Strip away the pink and blue extensions, the bras rigged with whipped-cream cans, and other frills of her cartoonish persona and another side of pop star Katy Perry emerges: a sophisticated femme fatale.
“A super power woman,” she faux growls at a bistro in the Los Angeles enclave of Los Feliz.
“I have multipersonality disorder” in a very good way, of course when it comes to my fashion choices,” she says of her ability to slip from party girl to polish. “When I first started playing around with my look, it was more of a Dita Von Teese pinup thing.
” But the burlesque look is too high maintenance. “Dita’s really dedicated,” she says.



To the world, Katy sings radio-friendly anthems like “California Gurls” on one of the year’s best-selling albums, Teenage Dream, which features her naked on the cover with little more than a wisp of a cloud covering her bum.
She’s marrying British comedian and actor Russell Brand, and her 2010 exploits include getting banned from Sesame Street for a cleavage-baring Giles Deacon outfit. Both Katy and Brand have been in the center of a supernova this year. ”

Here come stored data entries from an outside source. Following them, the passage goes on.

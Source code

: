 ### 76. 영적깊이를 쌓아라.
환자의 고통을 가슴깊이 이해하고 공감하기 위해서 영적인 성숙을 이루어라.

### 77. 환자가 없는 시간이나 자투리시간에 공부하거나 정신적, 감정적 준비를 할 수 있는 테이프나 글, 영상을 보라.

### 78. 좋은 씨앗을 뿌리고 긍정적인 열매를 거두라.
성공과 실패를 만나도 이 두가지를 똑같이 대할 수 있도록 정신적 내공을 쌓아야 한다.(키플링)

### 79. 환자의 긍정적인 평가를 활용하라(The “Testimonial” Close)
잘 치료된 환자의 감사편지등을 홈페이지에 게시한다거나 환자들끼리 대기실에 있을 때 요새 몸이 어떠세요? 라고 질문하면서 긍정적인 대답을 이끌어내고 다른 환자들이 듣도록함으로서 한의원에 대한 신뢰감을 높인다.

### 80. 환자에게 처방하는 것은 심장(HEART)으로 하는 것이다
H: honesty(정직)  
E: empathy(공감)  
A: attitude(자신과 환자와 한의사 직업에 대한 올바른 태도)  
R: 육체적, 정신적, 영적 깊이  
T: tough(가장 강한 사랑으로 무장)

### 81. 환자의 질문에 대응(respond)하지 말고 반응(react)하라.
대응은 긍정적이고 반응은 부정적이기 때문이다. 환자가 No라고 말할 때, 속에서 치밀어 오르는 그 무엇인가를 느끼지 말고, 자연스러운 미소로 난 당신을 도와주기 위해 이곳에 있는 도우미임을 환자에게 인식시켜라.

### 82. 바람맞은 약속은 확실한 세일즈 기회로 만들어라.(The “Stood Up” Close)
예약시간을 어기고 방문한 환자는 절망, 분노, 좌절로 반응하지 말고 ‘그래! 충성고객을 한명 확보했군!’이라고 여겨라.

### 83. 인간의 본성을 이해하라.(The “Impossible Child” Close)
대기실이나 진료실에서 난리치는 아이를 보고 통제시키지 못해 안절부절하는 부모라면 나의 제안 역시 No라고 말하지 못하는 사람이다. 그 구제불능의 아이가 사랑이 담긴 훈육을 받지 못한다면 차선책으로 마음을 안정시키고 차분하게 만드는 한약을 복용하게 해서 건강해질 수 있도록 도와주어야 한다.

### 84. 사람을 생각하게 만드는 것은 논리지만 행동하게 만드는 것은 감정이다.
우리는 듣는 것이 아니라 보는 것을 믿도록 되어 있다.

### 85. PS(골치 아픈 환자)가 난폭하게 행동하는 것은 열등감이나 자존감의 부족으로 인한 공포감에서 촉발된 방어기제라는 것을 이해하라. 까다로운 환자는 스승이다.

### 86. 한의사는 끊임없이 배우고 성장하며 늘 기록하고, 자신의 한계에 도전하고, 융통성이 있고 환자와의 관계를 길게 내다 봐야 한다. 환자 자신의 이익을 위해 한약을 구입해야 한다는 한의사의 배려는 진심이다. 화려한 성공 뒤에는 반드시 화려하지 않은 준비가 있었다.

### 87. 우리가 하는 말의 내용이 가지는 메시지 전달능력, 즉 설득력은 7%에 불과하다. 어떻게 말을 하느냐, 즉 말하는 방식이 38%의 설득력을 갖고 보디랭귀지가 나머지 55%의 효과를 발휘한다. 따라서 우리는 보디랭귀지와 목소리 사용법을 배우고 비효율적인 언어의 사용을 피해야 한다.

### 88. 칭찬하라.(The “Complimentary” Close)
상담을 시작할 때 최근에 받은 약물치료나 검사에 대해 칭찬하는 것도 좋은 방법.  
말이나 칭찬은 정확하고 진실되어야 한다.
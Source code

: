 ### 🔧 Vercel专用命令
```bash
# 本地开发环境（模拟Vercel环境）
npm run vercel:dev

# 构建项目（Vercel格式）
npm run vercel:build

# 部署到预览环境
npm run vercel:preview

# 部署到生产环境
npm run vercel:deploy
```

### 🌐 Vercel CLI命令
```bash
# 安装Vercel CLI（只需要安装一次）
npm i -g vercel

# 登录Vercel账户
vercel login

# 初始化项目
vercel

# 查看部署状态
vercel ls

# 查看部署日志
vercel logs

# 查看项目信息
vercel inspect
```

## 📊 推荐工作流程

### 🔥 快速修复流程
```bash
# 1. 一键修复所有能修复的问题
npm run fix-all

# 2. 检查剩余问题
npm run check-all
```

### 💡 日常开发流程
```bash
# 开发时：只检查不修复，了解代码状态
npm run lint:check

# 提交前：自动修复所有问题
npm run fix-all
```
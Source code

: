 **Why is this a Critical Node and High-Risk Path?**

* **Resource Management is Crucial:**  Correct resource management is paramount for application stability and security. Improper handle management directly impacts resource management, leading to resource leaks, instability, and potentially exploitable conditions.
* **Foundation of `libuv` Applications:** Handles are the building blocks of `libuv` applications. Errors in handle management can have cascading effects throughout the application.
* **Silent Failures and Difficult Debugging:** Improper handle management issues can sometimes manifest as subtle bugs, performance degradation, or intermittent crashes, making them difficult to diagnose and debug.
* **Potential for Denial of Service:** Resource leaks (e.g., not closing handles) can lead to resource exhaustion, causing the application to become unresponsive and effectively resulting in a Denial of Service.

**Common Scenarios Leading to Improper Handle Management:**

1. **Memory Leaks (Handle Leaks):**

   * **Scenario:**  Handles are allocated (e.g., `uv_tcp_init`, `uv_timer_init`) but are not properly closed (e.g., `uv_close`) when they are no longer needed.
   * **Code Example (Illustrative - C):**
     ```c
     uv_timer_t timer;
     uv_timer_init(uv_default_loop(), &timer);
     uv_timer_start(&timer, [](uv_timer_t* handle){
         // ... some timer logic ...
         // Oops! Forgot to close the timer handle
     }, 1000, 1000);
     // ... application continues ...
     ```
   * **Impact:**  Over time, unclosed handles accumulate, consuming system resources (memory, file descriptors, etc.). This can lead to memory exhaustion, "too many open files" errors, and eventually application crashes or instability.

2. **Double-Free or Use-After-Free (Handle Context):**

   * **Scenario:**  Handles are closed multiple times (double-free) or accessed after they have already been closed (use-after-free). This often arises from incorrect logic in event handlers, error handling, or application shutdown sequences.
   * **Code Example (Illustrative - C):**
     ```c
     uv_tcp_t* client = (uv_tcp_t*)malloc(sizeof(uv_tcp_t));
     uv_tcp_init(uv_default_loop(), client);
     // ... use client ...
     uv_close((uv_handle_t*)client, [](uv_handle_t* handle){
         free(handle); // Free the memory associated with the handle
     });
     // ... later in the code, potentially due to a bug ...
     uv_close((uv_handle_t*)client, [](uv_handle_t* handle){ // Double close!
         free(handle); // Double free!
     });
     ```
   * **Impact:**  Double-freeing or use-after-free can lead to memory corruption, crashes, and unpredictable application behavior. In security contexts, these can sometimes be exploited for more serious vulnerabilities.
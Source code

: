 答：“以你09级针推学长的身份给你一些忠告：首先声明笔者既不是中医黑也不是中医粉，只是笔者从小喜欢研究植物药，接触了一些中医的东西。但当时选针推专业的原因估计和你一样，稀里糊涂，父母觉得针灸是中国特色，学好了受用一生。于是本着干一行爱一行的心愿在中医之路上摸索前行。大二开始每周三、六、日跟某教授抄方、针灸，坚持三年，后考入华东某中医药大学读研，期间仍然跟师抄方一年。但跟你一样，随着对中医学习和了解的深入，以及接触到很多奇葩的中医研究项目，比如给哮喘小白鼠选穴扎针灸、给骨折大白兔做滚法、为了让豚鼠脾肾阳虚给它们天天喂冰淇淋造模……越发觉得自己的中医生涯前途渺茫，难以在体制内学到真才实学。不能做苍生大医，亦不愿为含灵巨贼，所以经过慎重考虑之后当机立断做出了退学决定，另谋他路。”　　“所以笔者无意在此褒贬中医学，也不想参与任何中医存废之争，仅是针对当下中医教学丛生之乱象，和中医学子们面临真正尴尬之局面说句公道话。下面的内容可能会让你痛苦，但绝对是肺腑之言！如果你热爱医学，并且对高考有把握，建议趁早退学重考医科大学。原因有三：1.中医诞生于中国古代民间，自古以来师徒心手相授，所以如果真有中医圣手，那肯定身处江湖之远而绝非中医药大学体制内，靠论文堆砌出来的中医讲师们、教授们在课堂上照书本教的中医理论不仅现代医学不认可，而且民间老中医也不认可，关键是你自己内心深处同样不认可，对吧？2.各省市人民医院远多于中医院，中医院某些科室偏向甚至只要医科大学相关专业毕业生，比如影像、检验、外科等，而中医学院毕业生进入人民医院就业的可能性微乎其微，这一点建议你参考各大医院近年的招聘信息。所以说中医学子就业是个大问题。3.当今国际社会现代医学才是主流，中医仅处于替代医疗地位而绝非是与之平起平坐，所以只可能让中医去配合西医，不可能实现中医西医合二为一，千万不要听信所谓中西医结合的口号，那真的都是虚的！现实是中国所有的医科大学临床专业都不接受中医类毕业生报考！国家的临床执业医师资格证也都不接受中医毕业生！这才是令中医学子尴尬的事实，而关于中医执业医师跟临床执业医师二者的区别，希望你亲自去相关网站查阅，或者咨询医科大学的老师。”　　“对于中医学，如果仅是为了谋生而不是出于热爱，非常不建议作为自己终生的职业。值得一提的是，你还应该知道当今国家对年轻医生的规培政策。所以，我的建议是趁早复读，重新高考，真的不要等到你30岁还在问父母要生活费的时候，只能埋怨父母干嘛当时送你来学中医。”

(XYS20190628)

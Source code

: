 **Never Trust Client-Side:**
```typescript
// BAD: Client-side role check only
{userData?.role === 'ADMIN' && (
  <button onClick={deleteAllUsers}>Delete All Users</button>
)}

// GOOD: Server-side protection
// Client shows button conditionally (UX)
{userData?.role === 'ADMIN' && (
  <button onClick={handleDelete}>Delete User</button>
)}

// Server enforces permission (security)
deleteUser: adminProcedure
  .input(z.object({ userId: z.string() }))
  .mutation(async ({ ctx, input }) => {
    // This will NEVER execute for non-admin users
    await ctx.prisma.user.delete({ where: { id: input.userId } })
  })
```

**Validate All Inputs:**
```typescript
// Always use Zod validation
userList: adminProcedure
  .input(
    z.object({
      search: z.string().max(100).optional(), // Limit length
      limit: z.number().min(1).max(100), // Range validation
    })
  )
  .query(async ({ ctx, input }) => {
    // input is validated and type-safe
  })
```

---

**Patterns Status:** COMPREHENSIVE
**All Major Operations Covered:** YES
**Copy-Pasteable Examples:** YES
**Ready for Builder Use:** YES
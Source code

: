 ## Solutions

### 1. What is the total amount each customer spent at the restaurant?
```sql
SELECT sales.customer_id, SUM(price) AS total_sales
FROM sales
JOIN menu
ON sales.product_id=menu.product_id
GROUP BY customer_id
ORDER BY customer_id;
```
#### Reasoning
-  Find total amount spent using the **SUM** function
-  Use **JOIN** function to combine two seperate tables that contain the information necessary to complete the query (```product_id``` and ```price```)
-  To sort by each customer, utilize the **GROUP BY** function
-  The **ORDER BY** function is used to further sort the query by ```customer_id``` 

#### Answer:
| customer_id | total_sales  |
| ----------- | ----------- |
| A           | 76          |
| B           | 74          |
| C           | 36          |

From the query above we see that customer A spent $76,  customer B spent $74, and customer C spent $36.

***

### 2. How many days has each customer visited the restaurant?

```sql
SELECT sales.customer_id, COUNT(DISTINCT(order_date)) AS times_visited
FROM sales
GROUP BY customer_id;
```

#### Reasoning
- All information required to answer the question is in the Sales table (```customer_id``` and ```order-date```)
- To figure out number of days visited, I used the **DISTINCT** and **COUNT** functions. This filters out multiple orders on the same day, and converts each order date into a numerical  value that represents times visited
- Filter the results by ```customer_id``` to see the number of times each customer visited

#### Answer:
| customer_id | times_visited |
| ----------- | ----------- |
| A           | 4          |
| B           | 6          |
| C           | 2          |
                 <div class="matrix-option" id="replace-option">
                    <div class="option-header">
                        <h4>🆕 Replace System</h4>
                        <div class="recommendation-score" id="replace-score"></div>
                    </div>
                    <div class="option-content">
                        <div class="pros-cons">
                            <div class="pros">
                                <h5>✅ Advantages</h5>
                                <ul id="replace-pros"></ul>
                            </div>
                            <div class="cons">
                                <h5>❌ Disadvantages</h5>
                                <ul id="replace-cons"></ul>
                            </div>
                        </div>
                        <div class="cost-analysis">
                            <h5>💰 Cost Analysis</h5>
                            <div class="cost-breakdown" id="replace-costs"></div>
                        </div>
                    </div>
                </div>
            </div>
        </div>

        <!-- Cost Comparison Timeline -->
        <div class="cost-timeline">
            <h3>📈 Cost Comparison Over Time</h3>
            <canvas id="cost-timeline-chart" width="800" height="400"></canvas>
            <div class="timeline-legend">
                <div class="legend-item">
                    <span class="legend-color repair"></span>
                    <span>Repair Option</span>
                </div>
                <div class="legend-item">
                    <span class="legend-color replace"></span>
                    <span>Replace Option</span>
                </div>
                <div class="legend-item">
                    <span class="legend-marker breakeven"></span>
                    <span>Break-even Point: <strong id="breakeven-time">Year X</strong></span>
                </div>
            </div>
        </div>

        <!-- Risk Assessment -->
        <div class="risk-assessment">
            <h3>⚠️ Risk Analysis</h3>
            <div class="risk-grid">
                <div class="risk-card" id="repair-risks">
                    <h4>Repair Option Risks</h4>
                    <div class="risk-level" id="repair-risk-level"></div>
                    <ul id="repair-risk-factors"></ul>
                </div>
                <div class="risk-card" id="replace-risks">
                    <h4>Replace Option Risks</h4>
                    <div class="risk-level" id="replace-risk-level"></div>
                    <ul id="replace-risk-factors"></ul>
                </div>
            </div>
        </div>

There’s no slowing down, my God, no,” she says. “We’re at the highest pace right now.”
The two seem like they are from different worlds, but it clearly works for them. Brand, a recovering alcoholic and reformed heroin and sex addict, has made a career out of mining his hard-partying past for comic relief.
He suffered abuse as a child and is estranged from his father a far cry from Katy’s upbringing at Christian school and camp with her sister and younger brother, David. “We are like the Three Musketeers” actually the Three Stooges,” she says. “I feel really blessed because of where I come from.”
Brand, whose sober and spiritual quest includes a friendship with guru Radhanath Swami, fits right in, says Katy, who has an unmissable JESUS tattooed on her left wrist.
“I always knew I wanted a great man of God, someone who was going to be an inspiration for people and also be a lovely husband and father,” she says.
“We’re at different places in our lives, but we can still grow together. He’s thought-provoking, articulate, a real advocate. I also definitely wanted to have a laugh. I have all that in him.”